SO... this death of a sister I loved and hated--struggling in sibling rivalry with all my life-- sent me whirling into a loop of grief I couldn't prepare for. She came to me in spirit several times-- in "ghost" form and in dreamland-- asking for guidance with crossing over to the "other side." Now, I knew
nothing of this. I'd lost my grandparents before her, in slow and steady (yet still painful) ways--and hadn't encountered the "other side" of death. However, Rebecca presented me with an opportunity to be her big sister and guide her distraught spirit into the light. I did so in a ritual with my homeopath, who was also a counselor and psychic. After the ritual, in which I included some of her special items: a monkey, some amethyst, rose quartz, childhood pictures, and a chain a of flowers (which she wore in her hair in a picture that last summer at Omega).

At the time, I was still a college student, struggling to finish the end of a difficult semester at Geneseo. I cried in the car on my commute to classes from Rochester 3 days a week. After nearly failing a very easy final in an intro to theater class, I was forced to talk to my professor and tell him of my sister's death. Unsurprisingly, he knew Rebecca from the theater world, and bowed his head in sadness and honor for my grief.
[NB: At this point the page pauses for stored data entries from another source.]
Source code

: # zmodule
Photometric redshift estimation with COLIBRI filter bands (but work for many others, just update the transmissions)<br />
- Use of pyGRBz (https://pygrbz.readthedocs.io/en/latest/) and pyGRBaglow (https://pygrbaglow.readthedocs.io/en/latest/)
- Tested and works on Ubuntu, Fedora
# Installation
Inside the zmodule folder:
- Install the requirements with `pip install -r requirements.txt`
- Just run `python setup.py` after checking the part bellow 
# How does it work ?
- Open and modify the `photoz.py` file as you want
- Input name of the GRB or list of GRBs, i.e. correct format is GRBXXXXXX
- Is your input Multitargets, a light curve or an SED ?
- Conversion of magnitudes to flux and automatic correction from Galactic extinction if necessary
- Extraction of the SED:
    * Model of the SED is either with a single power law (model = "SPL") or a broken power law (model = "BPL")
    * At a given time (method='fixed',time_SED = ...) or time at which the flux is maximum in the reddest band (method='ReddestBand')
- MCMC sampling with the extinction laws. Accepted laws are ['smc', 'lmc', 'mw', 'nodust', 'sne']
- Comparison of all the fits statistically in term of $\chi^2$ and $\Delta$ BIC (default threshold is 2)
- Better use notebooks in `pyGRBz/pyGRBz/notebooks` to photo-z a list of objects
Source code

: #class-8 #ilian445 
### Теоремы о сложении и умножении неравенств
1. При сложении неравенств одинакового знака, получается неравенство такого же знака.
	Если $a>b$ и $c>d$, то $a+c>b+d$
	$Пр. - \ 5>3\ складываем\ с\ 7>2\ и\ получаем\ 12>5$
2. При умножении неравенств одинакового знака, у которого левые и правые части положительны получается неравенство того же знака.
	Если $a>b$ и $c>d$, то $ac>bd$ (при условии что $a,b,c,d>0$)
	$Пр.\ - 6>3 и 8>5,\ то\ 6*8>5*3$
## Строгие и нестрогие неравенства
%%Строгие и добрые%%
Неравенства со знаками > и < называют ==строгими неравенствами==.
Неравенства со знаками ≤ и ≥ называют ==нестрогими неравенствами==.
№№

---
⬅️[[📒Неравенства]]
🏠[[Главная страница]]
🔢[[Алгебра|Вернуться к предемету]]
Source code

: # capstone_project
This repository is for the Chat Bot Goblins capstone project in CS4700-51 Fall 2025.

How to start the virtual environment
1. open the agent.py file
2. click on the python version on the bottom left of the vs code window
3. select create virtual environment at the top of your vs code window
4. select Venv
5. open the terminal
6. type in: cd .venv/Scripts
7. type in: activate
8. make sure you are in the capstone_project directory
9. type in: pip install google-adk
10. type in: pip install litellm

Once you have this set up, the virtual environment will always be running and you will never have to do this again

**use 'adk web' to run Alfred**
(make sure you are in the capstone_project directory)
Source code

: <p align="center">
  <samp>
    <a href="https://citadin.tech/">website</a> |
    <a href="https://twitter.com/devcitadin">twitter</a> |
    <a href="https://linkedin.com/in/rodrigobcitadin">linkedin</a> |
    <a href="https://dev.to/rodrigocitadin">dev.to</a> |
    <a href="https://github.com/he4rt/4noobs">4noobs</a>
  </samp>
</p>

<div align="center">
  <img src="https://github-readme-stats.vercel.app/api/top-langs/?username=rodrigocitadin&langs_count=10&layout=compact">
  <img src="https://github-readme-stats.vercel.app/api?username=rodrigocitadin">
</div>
He let me take the pass/fail option for the class to save myself from lowering my GPA-- a nice gesture, I embarrassingly accepted.

After that semester, I had to withdraw from school. I ended up taking 2 classes that I enjoyed at the local community college: art history and intro to poetry. I then found yoga! My teacher, Carrie had lost a girlfriend who had been like a sister to her-- and she helped me through the initial phases of my grief by introducing me to restorative yoga. She told me that yogis going through grief often turn their practice into a restorative one when grieving a deep loss. I practiced that form of yoga
everyday for almost 9 months. On October 31st, 2001, the day of Rebecca's one year anniversary (my last semester at Geneseo), my family planned a letting go ceremony for Rebecca at our childhood home. We invited her high school friends, their family, and our extended family members. I awoke on this day and felt heavy and dismal. It seemed like I was carrying the weight of entire in my family's grief. I was supposed to meet my family at the IHOP for a breakfast to start off the day. It was a struggle to get there. But I remember romping around the parking lot and into a costume shop, embracing the playful, nymph-like spirit of Rebecca. "She wouldn't want us to be upset today. She'd want us to celebrate," I told my family. And so we went into a costume shop and took silly photos wearing silly things and made a masquerade of it. I had the Rebecca-inspired idea of having everyone dress-up that night. So I called all her friends and told them to come in costume. And they did!

Restorative Yoga
However, after the breakfast-- there were a few hours before the ceremony. I decided to put myself into a heart-opening restorative pose: fish pose with butterfly, where your upper body and head are supported by a bolster, with legs bent in butterfly--feet together, knees supported by rolled up blankets or pillows. A strap can be used to wrap around the feet to increase the hip-flexor stretch-- releasing deep tension from the hips-- where we store our anger. The arms are extended out at a 45 degree angle (resting on folded blankets if the chest muscle is tight) with palms up to receive energy, creating a nice gentle chest opening.

This posture can release deep grief. And that day it did. This is one of those days that stands out in my 10 years of yoga practice. 20 or so minutes in this posture led to a point where my chest opened like a bubble, and the breath released, sending the energy all along my spine and out through the crown of my head. I turned over on my side and started laughing. A joy welled up from within me that made me forget all that pain. I released it! I came into union with the NOW.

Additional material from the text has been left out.